----- RECORD EXTRACTS -----
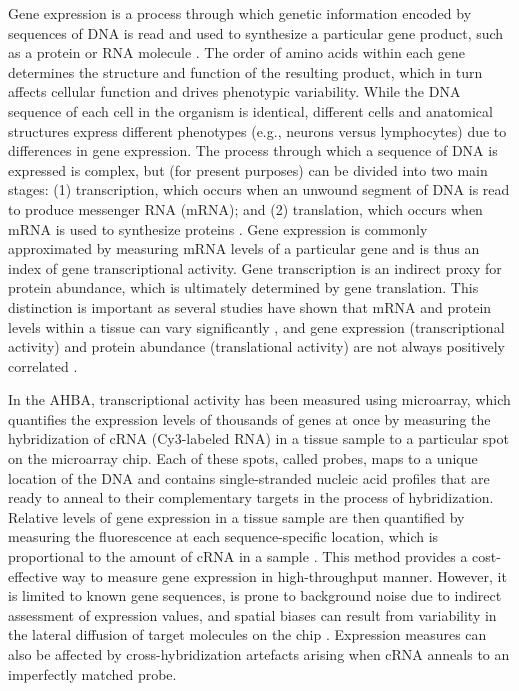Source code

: \documentclass[10pt,A4]{article}
\begin{document}
Gene expression is a process through which genetic information encoded by sequences of DNA is read and used to synthesize a particular gene product, such as a protein or RNA molecule \citep{Szymanski2002}. The order of amino acids within each gene determines the structure and function of the resulting product, which in turn affects cellular function and drives phenotypic variability. While the DNA sequence of each cell in the organism is identical, different cells and anatomical structures express different phenotypes (e.g., neurons versus lymphocytes) due to differences in gene expression. The process through which a sequence of DNA is expressed is complex, but (for present purposes) can be divided into two main stages: (1) transcription, which occurs when an unwound segment of DNA is read to produce messenger RNA (mRNA); and (2) translation, which occurs when mRNA is used to synthesize proteins \citep{Krebs2014}. Gene expression is commonly approximated by measuring mRNA levels of a particular gene and is thus an index of gene transcriptional activity. Gene transcription is an indirect proxy for protein abundance, which is ultimately determined by gene translation. This distinction is important as several studies have shown that mRNA and protein levels within a tissue can vary significantly \citep{Futcher1999,Gygi1999,Greenbaum2003}, and gene expression (transcriptional activity) and protein abundance (translational activity) are not always positively correlated \citep{Margineantu2007,Schwanhausser2011}.

In the AHBA, transcriptional activity has been measured using microarray, which quantifies the expression levels of thousands of genes at once by measuring the hybridization of cRNA (Cy3-labeled RNA) in a tissue sample to a  particular spot on the microarray chip. Each of these spots, called probes, maps to a unique location of the DNA and contains single-stranded nucleic acid profiles that are ready to anneal to their complementary targets in the process of hybridization. Relative levels of gene expression in a tissue sample are then quantified by measuring the fluorescence at each sequence-specific location, which is proportional to the amount of cRNA in a sample \citep{Tarca2006}. This method provides a cost-effective way to measure gene expression in high-throughput manner. However, it is limited to known gene sequences, is prone to background noise due to indirect assessment of expression values, and spatial biases can result from variability in the lateral diffusion of target molecules on the chip \citep{Steger2011}. Expression measures can also be affected by cross-hybridization artefacts arising when cRNA anneals to an imperfectly matched probe.
\end{document}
-----
→ **ACTIVITY**
Could you give all the records again, exactly, minus the pictures?

→ **RESPONSE**
Source code

: \documentclass[10pt,A4]{article}
\begin{document}
Gene expression is a process through which genetic information encoded by sequences of DNA is read and used to synthesize a particular gene product, such as a protein or RNA molecule \citep{Szymanski2002}. The order of amino acids within each gene determines the structure and function of the resulting product, which in turn affects cellular function and drives phenotypic variability. While the DNA sequence of each cell in the organism is identical, different cells and anatomical structures express different phenotypes (e.g., neurons versus lymphocytes) due to differences in gene expression. The process through which a sequence of DNA is expressed is complex, but (for present purposes) can be divided into two main stages: (1) transcription, which occurs when an unwound segment of DNA is read to produce messenger RNA (mRNA); and (2) translation, which occurs when mRNA is used to synthesize proteins \citep{Krebs2014}. Gene expression is commonly approximated by measuring mRNA levels of a particular gene and is thus an index of gene transcriptional activity. Gene transcription is an indirect proxy for protein abundance, which is ultimately determined by gene translation. This distinction is important as several studies have shown that mRNA and protein levels within a tissue can vary significantly \citep{Futcher1999,Gygi1999,Greenbaum2003}, and gene expression (transcriptional activity) and protein abundance (translational activity) are not always positively correlated \citep{Margineantu2007,Schwanhausser2011}.

In the AHBA, transcriptional activity has been measured using microarray, which quantifies the expression levels of thousands of genes at once by measuring the hybridization of cRNA (Cy3-labeled RNA) in a tissue sample to a  particular spot on the microarray chip. Each of these spots, called probes, maps to a unique location of the DNA and contains single-stranded nucleic acid profiles that are ready to anneal to their complementary targets in the process of hybridization. Relative levels of gene expression in a tissue sample are then quantified by measuring the fluorescence at each sequence-specific location, which is proportional to the amount of cRNA in a sample \citep{Tarca2006}. This method provides a cost-effective way to measure gene expression in high-throughput manner. However, it is limited to known gene sequences, is prone to background noise due to indirect assessment of expression values, and spatial biases can result from variability in the lateral diffusion of target molecules on the chip \citep{Steger2011}. Expression measures can also be affected by cross-hybridization artefacts arising when cRNA anneals to an imperfectly matched probe.
\end{document}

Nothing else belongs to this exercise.